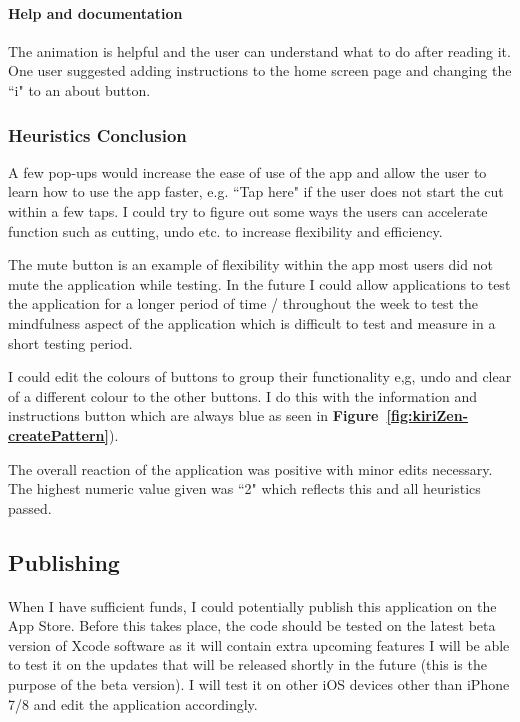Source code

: \documentclass[11pt]{article}
\begin{document}
                \paragraph{Help and documentation} 
                The animation is helpful and the user can understand what to do after reading it. One user suggested adding instructions to the home screen page and changing the ``i" to an about button.
                
                \subsubsection{Heuristics Conclusion}
                A few pop-ups would increase the ease of use of the app and allow the user to learn how to use the app faster, e.g. ``Tap here" if the user does not start the cut within a few taps. I could try to figure out some ways the users can accelerate function such as cutting, undo etc. to increase flexibility and efficiency. 
                
                The mute button is an example of flexibility within the app most users did not mute the application while testing. In the future I could allow applications to test the application for a longer period of time / throughout the week to test the mindfulness aspect of the application which is difficult to test and measure in a short testing period. 
                
                 I could edit the colours of buttons to group their functionality e,g, undo and clear of a different colour to the other buttons. I do this with the information and instructions button which are always blue as seen in \textbf{Figure~\ref{fig:kiriZen-createPattern}}).
                
                The overall reaction of the application was positive with minor edits necessary. The highest numeric value given was ``2" which reflects this and all heuristics passed. 
                
        

    \subsection{Publishing}
        \paragraph{}
        When I have sufficient funds, I could potentially publish this application on the App Store. Before this takes place, the code should be tested on the latest beta version of Xcode software as it will contain extra upcoming features I will be able to test it on the updates that will be released shortly in the future (this is the purpose of the beta version). I will test it on other iOS devices other than iPhone 7/8 and edit the application accordingly.
        
\end{document}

+ + + + + + +

Exercise brief:
Tally every line of the data that holds the word "button" and write the count alone.

Written response:
3